Getting Found Online: Search Engine Indexing

Getting found in search engines.
in this episode

In this episode of the Human Friend Digital Podcast, Jacob and Jeffrey break down one of the most essential aspects of SEO: Google indexing. They discuss how Google’s “spider bot” crawls the web, visiting sites to gather information, and the importance of being indexed—because if Google can’t find your site, it won’t show up in search results.

Jacob explains the key factors that impact whether or not a site gets indexed. Things like “no index” tags, technical issues, or even slow Google response times can affect how quickly (or if) your site gets added to Google’s vast database. Tools like Google Search Console can help monitor this, but it’s a slow and often frustrating process—likened to the DMV of the internet.
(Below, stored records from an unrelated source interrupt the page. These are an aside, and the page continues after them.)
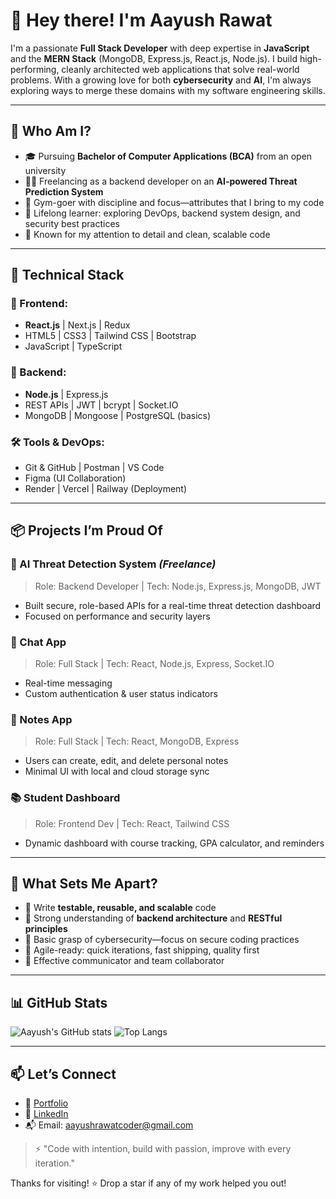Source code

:# 👋 Hey there! I'm Aayush Rawat

I'm a passionate **Full Stack Developer** with deep expertise in **JavaScript** and the **MERN Stack** (MongoDB, Express.js, React.js, Node.js). I build high-performing, cleanly architected web applications that solve real-world problems. With a growing love for both **cybersecurity** and **AI**, I'm always exploring ways to merge these domains with my software engineering skills.

---

## 🚀 Who Am I?

* 🎓 Pursuing **Bachelor of Computer Applications (BCA)** from an open university
* 👨‍💻 Freelancing as a backend developer on an **AI-powered Threat Prediction System**
* 💪 Gym-goer with discipline and focus—attributes that I bring to my code
* 🧠 Lifelong learner: exploring DevOps, backend system design, and security best practices
* 🔎 Known for my attention to detail and clean, scalable code

---

## 💼 Technical Stack

### 🚧 Frontend:

* **React.js** | Next.js | Redux
* HTML5 | CSS3 | Tailwind CSS | Bootstrap
* JavaScript | TypeScript

### 🔧 Backend:

* **Node.js** | Express.js
* REST APIs | JWT | bcrypt | Socket.IO
* MongoDB | Mongoose | PostgreSQL (basics)

### 🛠️ Tools & DevOps:

* Git & GitHub | Postman | VS Code
* Figma (UI Collaboration)
* Render | Vercel | Railway (Deployment)

---

## 📦 Projects I’m Proud Of

### 🧠 AI Threat Detection System *(Freelance)*

> Role: Backend Developer | Tech: Node.js, Express.js, MongoDB, JWT

* Built secure, role-based APIs for a real-time threat detection dashboard
* Focused on performance and security layers

### 💬 Chat App

> Role: Full Stack | Tech: React, Node.js, Express, Socket.IO

* Real-time messaging
* Custom authentication & user status indicators

### 📝 Notes App

> Role: Full Stack | Tech: React, MongoDB, Express

* Users can create, edit, and delete personal notes
* Minimal UI with local and cloud storage sync

### 📚 Student Dashboard

> Role: Frontend Dev | Tech: React, Tailwind CSS

* Dynamic dashboard with course tracking, GPA calculator, and reminders

---

## 🌟 What Sets Me Apart?

* 🧪 Write **testable, reusable, and scalable** code
* 🧭 Strong understanding of **backend architecture** and **RESTful principles**
* 🔐 Basic grasp of cybersecurity—focus on secure coding practices
* 🔄 Agile-ready: quick iterations, fast shipping, quality first
* 💬 Effective communicator and team collaborator

---

## 📊 GitHub Stats

![Aayush's GitHub stats](https://github-readme-stats.vercel.app/api?username=AayushRawatCOder\&show_icons=true\&theme=tokyonight)
![Top Langs](https://github-readme-stats.vercel.app/api/top-langs/?username=AayushRawatCOder\&layout=compact\&theme=tokyonight)

---

## 📫 Let’s Connect

* 🔗 [Portfolio](https://aayush-portfolio-chi.vercel.app/)
* 💼 [LinkedIn](https://www.linkedin.com/in/aayush-rawat-703002289/)
* 📬 Email: [aayushrawatcoder@gmail.com](mailto:aayushrawatcoder@gmail.com)

> ⚡ "Code with intention, build with passion, improve with every iteration."

Thanks for visiting! ⭐ Drop a star if any of my work helped you out!

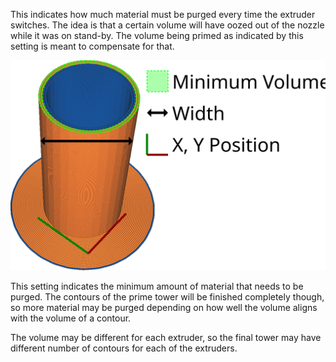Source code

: This indicates how much material must be purged every time the extruder switches. The idea is that a certain volume will have oozed out of the nozzle while it was on stand-by. The volume being primed as indicated by this setting is meant to compensate for that.

![The volume being extruded is highlighted in green](images/prime_tower.svg)

This setting indicates the minimum amount of material that needs to be purged. The contours of the prime tower will be finished completely though, so more material may be purged depending on how well the volume aligns with the volume of a contour.

The volume may be different for each extruder, so the final tower may have different number of contours for each of the extruders.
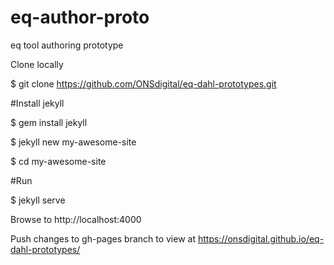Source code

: # eq-author-proto
eq tool authoring prototype

Clone locally 

$ git clone https://github.com/ONSdigital/eq-dahl-prototypes.git

#Install jekyll

$ gem install jekyll

$ jekyll new my-awesome-site

$ cd my-awesome-site

#Run

$ jekyll serve

Browse to http://localhost:4000

Push changes to gh-pages branch to view at https://onsdigital.github.io/eq-dahl-prototypes/

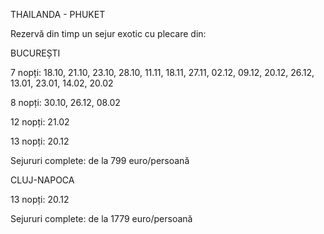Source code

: THAILANDA - PHUKET

 

Rezervă din timp un sejur exotic cu plecare din: 

 

BUCUREȘTI

 

7 nopți: 18.10, 21.10, 23.10, 28.10, 11.11, 18.11, 27.11, 02.12, 09.12, 20.12, 26.12, 13.01, 23.01, 14.02, 20.02

8 nopți: 30.10, 26.12, 08.02

12 nopți: 21.02

13 nopți: 20.12

 

Sejururi complete: de la 799 euro/persoană

 

CLUJ-NAPOCA

 

13 nopți: 20.12

 

Sejururi complete: de la 1779 euro/persoană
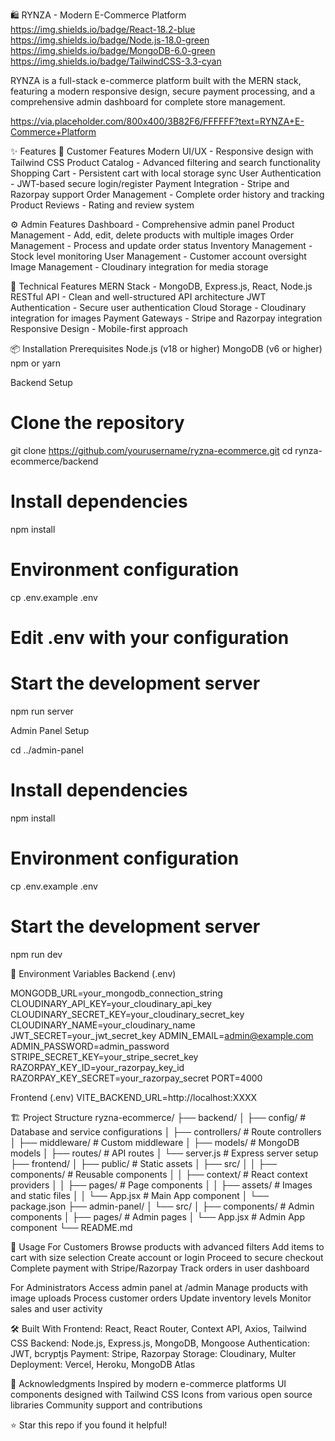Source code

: 🛍️ RYNZA - Modern E-Commerce Platform
https://img.shields.io/badge/React-18.2-blue
https://img.shields.io/badge/Node.js-18.0-green
https://img.shields.io/badge/MongoDB-6.0-green
https://img.shields.io/badge/TailwindCSS-3.3-cyan

RYNZA is a full-stack e-commerce platform built with the MERN stack, featuring a modern responsive design, secure payment processing, and a comprehensive admin dashboard for complete store management.

https://via.placeholder.com/800x400/3B82F6/FFFFFF?text=RYNZA+E-Commerce+Platform

✨ Features
🛒 Customer Features
Modern UI/UX - Responsive design with Tailwind CSS
Product Catalog - Advanced filtering and search functionality
Shopping Cart - Persistent cart with local storage sync
User Authentication - JWT-based secure login/register
Payment Integration - Stripe and Razorpay support
Order Management - Complete order history and tracking
Product Reviews - Rating and review system

⚙️ Admin Features
Dashboard - Comprehensive admin panel
Product Management - Add, edit, delete products with multiple images
Order Management - Process and update order status
Inventory Management - Stock level monitoring
User Management - Customer account oversight
Image Management - Cloudinary integration for media storage

🚀 Technical Features
MERN Stack - MongoDB, Express.js, React, Node.js
RESTful API - Clean and well-structured API architecture
JWT Authentication - Secure user authentication
Cloud Storage - Cloudinary integration for images
Payment Gateways - Stripe and Razorpay integration
Responsive Design - Mobile-first approach

📦 Installation
Prerequisites
Node.js (v18 or higher)
MongoDB (v6 or higher)
npm or yarn

Backend Setup

# Clone the repository
git clone https://github.com/yourusername/ryzna-ecommerce.git
cd rynza-ecommerce/backend

# Install dependencies
npm install

# Environment configuration
cp .env.example .env
# Edit .env with your configuration

# Start the development server
npm run server

Admin Panel Setup

cd ../admin-panel

# Install dependencies
npm install

# Environment configuration
cp .env.example .env

# Start the development server
npm run dev

🔧 Environment Variables
Backend (.env)

MONGODB_URL=your_mongodb_connection_string
CLOUDINARY_API_KEY=your_cloudinary_api_key
CLOUDINARY_SECRET_KEY=your_cloudinary_secret_key
CLOUDINARY_NAME=your_cloudinary_name
JWT_SECRET=your_jwt_secret_key
ADMIN_EMAIL=admin@example.com
ADMIN_PASSWORD=admin_password
STRIPE_SECRET_KEY=your_stripe_secret_key
RAZORPAY_KEY_ID=your_razorpay_key_id
RAZORPAY_KEY_SECRET=your_razorpay_secret
PORT=4000

Frontend (.env)
VITE_BACKEND_URL=http://localhost:XXXX

🏗️ Project Structure
ryzna-ecommerce/
├── backend/
│   ├── config/          # Database and service configurations
│   ├── controllers/     # Route controllers
│   ├── middleware/      # Custom middleware
│   ├── models/          # MongoDB models
│   ├── routes/          # API routes
│   └── server.js        # Express server setup
├── frontend/
│   ├── public/          # Static assets
│   ├── src/
│   │   ├── components/  # Reusable components
│   │   ├── context/     # React context providers
│   │   ├── pages/       # Page components
│   │   ├── assets/      # Images and static files
│   │   └── App.jsx      # Main App component
│   └── package.json
├── admin-panel/
│   └── src/
│       ├── components/  # Admin components
│       ├── pages/       # Admin pages
│       └── App.jsx      # Admin App component
└── README.md

📱 Usage
For Customers
Browse products with advanced filters
Add items to cart with size selection
Create account or login
Proceed to secure checkout
Complete payment with Stripe/Razorpay
Track orders in user dashboard

For Administrators
Access admin panel at /admin
Manage products with image uploads
Process customer orders
Update inventory levels
Monitor sales and user activity

🛠️ Built With
Frontend: React, React Router, Context API, Axios, Tailwind CSS
Backend: Node.js, Express.js, MongoDB, Mongoose
Authentication: JWT, bcryptjs
Payment: Stripe, Razorpay
Storage: Cloudinary, Multer
Deployment: Vercel, Heroku, MongoDB Atlas

🙏 Acknowledgments
Inspired by modern e-commerce platforms
UI components designed with Tailwind CSS
Icons from various open source libraries
Community support and contributions

⭐ Star this repo if you found it helpful!
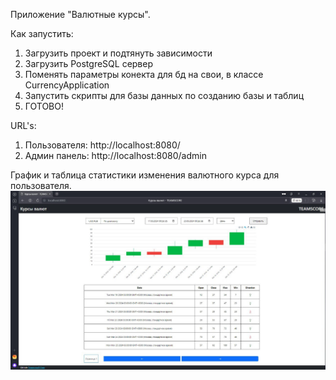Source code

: Приложение "Валютные курсы".

Как запустить:
1. Загрузить проект и подтянуть зависимости
2. Загрузить PostgreSQL сервер
3. Поменять параметры конекта для бд на свои, в классе CurrencyApplication
4. Запустить скрипты для базы данных по созданию базы и таблиц
5. ГОТОВО!

URL's:
1. Пользователя: http://localhost:8080/
2. Админ панель: http://localhost:8080/admin

График и таблица статистики изменения валютного курса для пользователя.
![График курса валют с таблицей](src%2Fmain%2Fresources%2Fimg%2FchartAndTable.png)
They also touch on best practices like using proper meta tags, URL structures, and schema markup to ensure that your site is not only indexed but indexed correctly. Jacob and Jeffrey make it clear: if your site isn’t indexed, it’s as good as invisible online.

Google Search Console:

https://search.google.com/search-console/about

Yoast:

https://yoast.com

IndexNow:
https://indexnow.org/

Schema:

https://schema.org

Schema JSON Creation Tool:

https://technicalseo.com/tools/schema-markup-generator

Test Your Schema Before Going Live:

https://developers.google.com/search/docs/appearance/structured-data

View Transcript

[this transcript has been edited for clarity]

Jacob:

Welcome to the Human Friend Digital Podcast. I’m your co-host, Jacob Meyer.

Jeffrey:

I’m your other co-host, Jeffrey Caruso, and today we’re talking about how Google indexes and crawls the information on your website.

Jacob:

So, you start it off—hit me with a question.

Jeffrey:

So, just briefly explain what crawling and indexing mean. I know that we’ve actually talked about it on one of our episodes about SEO timelines, but if we want to just, like, recap it here…

Jacob:

Yeah, no, it’s something that’s going to come up a lot because a functional part of getting your website online is crawling and indexing. Google does this, Bing does this, DuckDuckGo does this, and every search engine I know of uses the same method.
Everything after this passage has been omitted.